Webinar On Demand

What’s A Platform? It’s That Thing You’re Speeding On!

Recorded July 20, 2022

View a Complimentary Webinar Sponsored by Upbound

A famous car insurance commercial poses the question, “What’s a freeway?” The answer is comical, “that thing you’re speeding on.”

If you ask what’s a platform, the answer is the same. Most of us can’t agree on a standard definition of a platform since the term is so overloaded, but we all appreciate the notion that it consists of things a company’s engineers use daily to get their jobs done.

Platforms have a storied history, often evolve out of necessity, and are not created by design. Let’s attempt to unravel why most companies don’t initially set out to build a platform, but among a chorus of frustrated engineers who cannot quickly ship products eventually realize that they cannot exist without one.

In this talk we will:

  • Define a standard definition of Platform 
  • Share stories about past attempts to build platforms at various companies and lessons learned
  • Shine a light on why companies never set out to develop platforms but ultimately decide they need them
  • Walk through the natural evolution of platforms and why now is the time for the rise of platforms and platform engineers
  • Discuss why platforms, similar to Conway’s Law, are a reflection of how a company is organized and why its architecture should be approached with the same reverence as organizational design
Sumbry

VP of Engineering

Speaker

Sumbry is the Head of Engineering at Upbound, the company behind the open-source project Crossplane.  Upbound provides a platform for engineers to build and compose their internal platforms.

Sumbry has over two decades of experience working in the platform, infrastructure, and reliability engineering space at companies like AirBnB, Uber, and Twilio but has a non-traditional background. Having started his career as a software engineer, Sumbry has taken on a variety of roles over the years from founder to network engineer, software engineer, platform engineer, system engineer, reliability engineer, engineering manager, engineering leader, and more.

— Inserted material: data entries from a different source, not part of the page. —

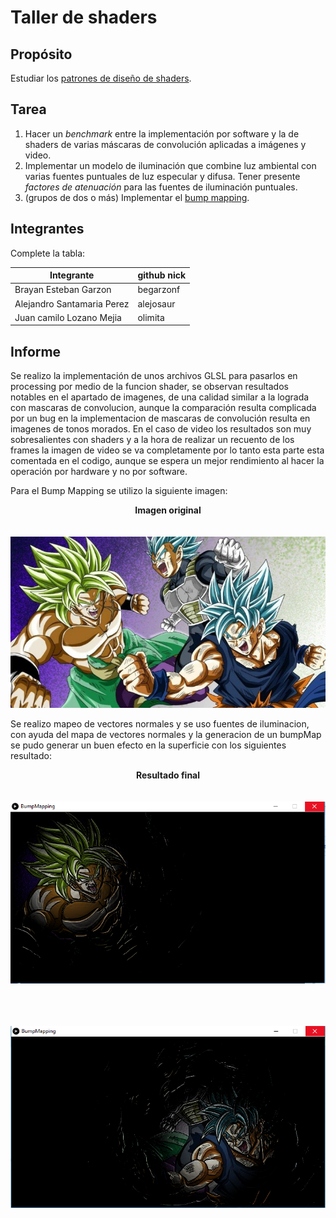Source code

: # Taller de shaders

## Propósito

Estudiar los [patrones de diseño de shaders](http://visualcomputing.github.io/Shaders/#/4).

## Tarea

1. Hacer un _benchmark_ entre la implementación por software y la de shaders de varias máscaras de convolución aplicadas a imágenes y video.
2. Implementar un modelo de iluminación que combine luz ambiental con varias fuentes puntuales de luz especular y difusa. Tener presente _factores de atenuación_ para las fuentes de iluminación puntuales.
3. (grupos de dos o más) Implementar el [bump mapping](https://en.wikipedia.org/wiki/Bump_mapping).

## Integrantes

Complete la tabla:

| Integrante | github nick |
|------------|-------------|
|   Brayan Esteban Garzon         |   begarzonf          |
|   Alejandro Santamaria Perez         |   alejosaur          |
|   Juan camilo Lozano Mejia         |   olimita         |



## Informe

Se realizo la implementación de unos archivos GLSL para pasarlos en processing por medio de la funcion shader, se observan resultados notables en el apartado de imagenes, de una calidad similar a la lograda con mascaras de convolucion, aunque la comparación resulta complicada por un bug en la implementacion de mascaras de convolución resulta en imagenes de tonos morados. En el caso de video los resultados son muy sobresalientes con shaders y a la hora de realizar un recuento de los frames la imagen de video se va completamente por lo tanto esta parte esta comentada en el codigo, aunque se espera un mejor rendimiento al hacer la operación por hardware y no por software.


Para el Bump Mapping se utilizo la siguiente imagen:
<p align="center">
  <b>Imagen original</b><br>
  <br><br>
  <img src="https://github.com/begarzonf/Computacion-Visual/blob/master/Taller%204/BumpMapping/imagen.png">
</p>


Se realizo mapeo de vectores normales y se uso fuentes de iluminacion, con ayuda del mapa de vectores normales y la generacion de un bumpMap se pudo generar un buen efecto en la superficie con los siguientes resultado:

<p align="center">
  <b>Resultado final</b><br>
  <br><br>
  <img src="https://github.com/begarzonf/Computacion-Visual/blob/master/Taller%204/BumpMapping/imagen2.PNG">
</p>


<p align="center">
  <b></b><br>
  <br><br>
  <img src="https://github.com/begarzonf/Computacion-Visual/blob/master/Taller%204/BumpMapping/imagen3.PNG">
</p>


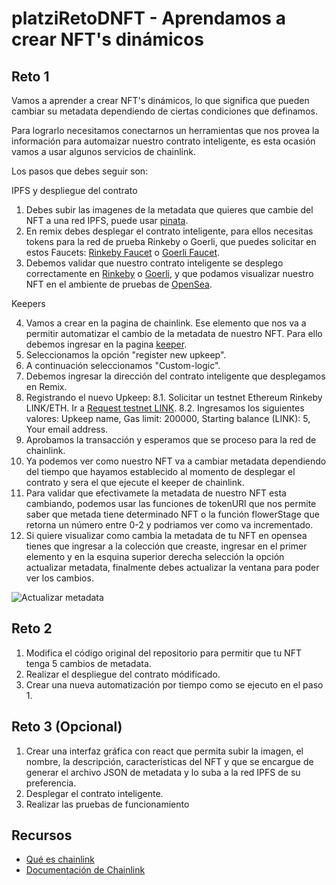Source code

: # platziRetoDNFT - Aprendamos a crear NFT's dinámicos

## Reto 1

Vamos a aprender a crear NFT's dinámicos, lo que significa que pueden cambiar su metadata dependiendo de ciertas condiciones que definamos.

Para lograrlo necesitamos conectarnos un herramientas que nos provea la información para automaizar nuestro contrato inteligente, es esta ocasión vamos a usar algunos servicios de chainlink.

Los pasos que debes seguir son:

IPFS y despliegue del contrato

1. Debes subir las imagenes de la metadata que quieres que cambie del NFT a una red IPFS, puede usar [pinata](https://www.pinata.cloud/).
2. En remix debes desplegar el contrato inteligente, para ellos necesitas tokens para la red de prueba Rinkeby o Goerli, que puedes solicitar en estos Faucets: [Rinkeby Faucet](https://faucet.rinkeby.io/) o [Goerli Faucet](https://faucets.chain.link/goerli).
3. Debemos validar que nuestro contrato inteligente se desplego correctamente en [Rinkeby](https://rinkeby.etherscan.io/) o [Goerli](https://goerli.etherscan.io/), y que podamos visualizar nuestro NFT en el ambiente de pruebas de [OpenSea](https://testnets.opensea.io/).

Keepers

4. Vamos a crear en la pagina de chainlink. Ese elemento que nos va a permitir automatizar el cambio de la metadata de nuestro NFT. Para ello debemos ingresar en la pagina [keeper](https://keepers.chain.link).
5. Seleccionamos la opción "register new upkeep".
6. A continuación seleccionamos "Custom-logic".
7. Debemos ingresar la dirección del contrato inteligente que desplegamos en Remix.
8. Registrando el nuevo Upkeep:
8.1. Solicitar un testnet Ethereum Rinkeby LINK/ETH. Ir a [Request testnet LINK](https://faucets.chain.link/rinkeby).
8.2. Ingresamos los siguientes valores: Upkeep name, Gas limit: 200000, Starting balance (LINK): 5, Your email address.
9. Aprobamos la transacción y esperamos que se proceso para la red de chainlink.
10. Ya podemos ver como nuestro NFT va a cambiar metadata dependiendo del tiempo que hayamos establecido al momento de desplegar el contrato y sera el que ejecute el keeper de chainlink.
11. Para validar que efectivamete la metadata de nuestro NFT esta cambiando, podemos usar las funciones de tokenURI que nos permite saber que metada tiene determinado NFT o la función flowerStage que retorna un número entre 0-2 y podriamos ver como va incrementado.
12. Si quiere visualizar como cambia la metadata de tu NFT en opensea tienes que ingresar a la colección que creaste, ingresar en el primer elemento y en la esquina superior derecha selección la opción actualizar metadata, finalmente debes actualizar la ventana para poder ver los cambios.

![Actualizar metadata](image/uptadeMetadata_1.jpg)

## Reto 2

1. Modifica el código original del repositorio para permitir que tu NFT tenga 5 cambios de metadata.
2. Realizar el despliegue del contrato módificado.
3. Crear una nueva automatización por tiempo como se ejecuto en el paso 1.

## Reto 3 (Opcional)

1. Crear una interfaz gráfica con react que permita subir la imagen, el nombre, la descripción, caracteristicas del NFT y que se encargue de generar el archivo JSON de metadata y lo suba a la red IPFS de su preferencia.
2. Desplegar el contrato inteligente.
3. Realizar las pruebas de funcionamiento


## Recursos

* [Qué es chainlink](https://chainlinkspanishcommunity.medium.com/qu%C3%A9-es-chainlink-6ea80f9ff95e)
* [Documentación de Chainlink ](https://docs.chain.link/docs)

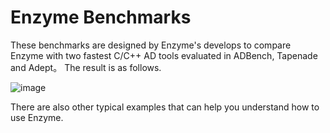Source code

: # Enzyme Benchmarks
These benchmarks are designed by Enzyme's develops to compare Enzyme with two fastest C/C++ AD tools evaluated in ADBench, Tapenade and Adept。 The result is as follows.

![image](https://github.com/mingshuai-li/Enzyme/assets/90833693/2e419078-23f7-4e48-bee2-6fb286e868f6)

There are also other typical examples that can help you understand how to use Enzyme.
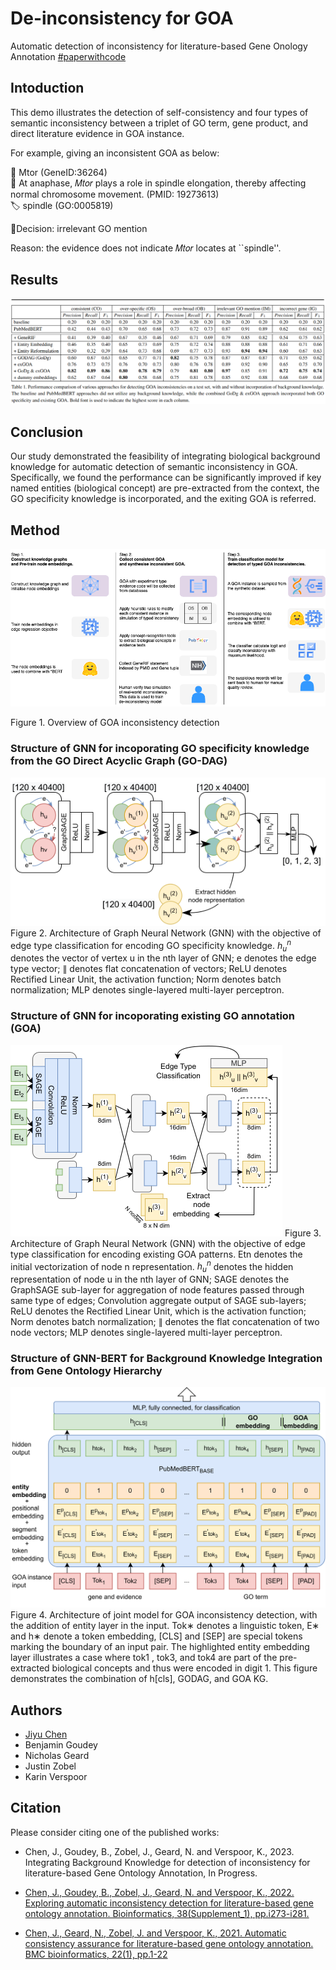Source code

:# De-inconsistency for GOA

Automatic detection of inconsistency for literature-based Gene Onology Annotation [#paperwithcode]()







## Intoduction

This demo illustrates the detection of self-consistency and four types of semantic inconsistency between a triplet of GO term, gene product, and direct literature evidence in GOA instance.

For example, giving an inconsistent GOA as below:

🧬 Mtor (GeneID:36264) \
📖 At anaphase, 𝑀𝑡𝑜𝑟 plays a role in spindle elongation, thereby affecting normal chromosome movement. (PMID: 	19273613) \
🏷️ spindle (GO:0005819)

🤔Decision: irrelevant GO mention

Reason: the evidence does not indicate 𝑀𝑡𝑜𝑟 locates at ``spindle''.

## Results
![](images/results.png)

## Conclusion
Our study demonstrated the feasibility of integrating biological background knowledge for automatic detection of semantic inconsistency in GOA. Specifically, we found the performance can be significantly improved if key named entities (biological concept) are pre-extracted from the context, the GO specificity knowledge is incorporated, and the exiting GOA is referred.

## Method
![header](images/header.png)

Figure 1. Overview of GOA inconsistency detection

### Structure of GNN for incoporating GO specificity knowledge from the GO Direct Acyclic Graph (GO-DAG)
![](images/go_gnn.png)
Figure 2. Architecture of Graph Neural Network (GNN) with the objective of edge type
classification for encoding GO specificity knowledge. _${h_u^n}$_ denotes the vector of vertex u
in the nth layer of GNN; e denotes the edge type vector; ∥ denotes flat concatenation of
vectors; ReLU denotes Rectified Linear Unit, the activation function; Norm denotes batch
normalization; MLP denotes single-layered multi-layer perceptron.

### Structure of GNN for incoporating existing GO annotation (GOA)
![](images/goa_gnn.png)
Figure 3. Architecture of Graph Neural Network (GNN) with the objective of edge type
classification for encoding existing GOA patterns. Etn denotes the initial vectorization
of node n representation. _${h_u^n}$_ denotes the hidden representation of node u in the nth
layer of GNN; SAGE denotes the GraphSAGE sub-layer for aggregation of node features
passed through same type of edges; Convolution aggregate output of SAGE sub-layers;
ReLU denotes the Rectified Linear Unit, which is the activation function; Norm denotes
batch normalization; ∥ denotes the flat concatenation of two node vectors; MLP denotes
single-layered multi-layer perceptron.


### Structure of GNN-BERT for Background Knowledge Integration from Gene Ontology Hierarchy
![](images/model-arc.png)
Figure 4. Architecture of joint model for GOA inconsistency detection, with the addition
of entity layer in the input. Tok∗ denotes a linguistic token, E∗ and h∗ denote a token
embedding, [CLS] and [SEP] are special tokens marking the boundary of an input pair.
The highlighted entity embedding layer illustrates a case where tok1 , tok3, and tok4 are
part of the pre-extracted biological concepts and thus were encoded in digit 1. This figure
demonstrates the combination of h[cls], GODAG, and GOA KG.




## Authors

- [Jiyu Chen](https://jiyuc.github.io)
- Benjamin Goudey
- Nicholas Geard
- Justin Zobel
- Karin Verspoor



## Citation

Please consider citing one of the published works:

- Chen, J., Goudey, B., Zobel, J., Geard, N. and Verspoor, K., 2023. Integrating Background Knowledge for detection of inconsistency for literature-based Gene Ontology Annotation, In Progress.

- [Chen, J., Goudey, B., Zobel, J., Geard, N. and Verspoor, K., 2022. Exploring automatic inconsistency detection for literature-based gene ontology annotation. Bioinformatics, 38(Supplement_1), pp.i273-i281.](https://academic.oup.com/bioinformatics/article/38/Supplement_1/i273/6617491)

- [Chen, J., Geard, N., Zobel, J. and Verspoor, K., 2021. Automatic consistency assurance for literature-based gene ontology annotation. BMC bioinformatics, 22(1), pp.1-22](https://bmcbioinformatics.biomedcentral.com/articles/10.1186/s12859-021-04479-9)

Sumbry started his early career in several startups as the Internet grew in popularity and quickly learned how to build and scale infrastructure, striving to strike the right balance between solving the right technical challenges while ensuring the business continued to grow.  

Sumbry eventually started several companies because he thought he had some excellent ideas but wanted to learn more about problem-solving from a product and customer perspective. Some great (and expensive) lessons learned are a big reason why Sumbry is heavily customer-focused today.  Sumbry always has his customer hat on, whether one of the business or engineering.

Sumbry is an Electronic Music DJ and producer in his free time, as getting away from the keyboard helped preserve his sanity. That was until technology eventually took over every aspect of music production and DJing.  Now he accepts that technology has taken over the world and never wants the human element to take a back seat.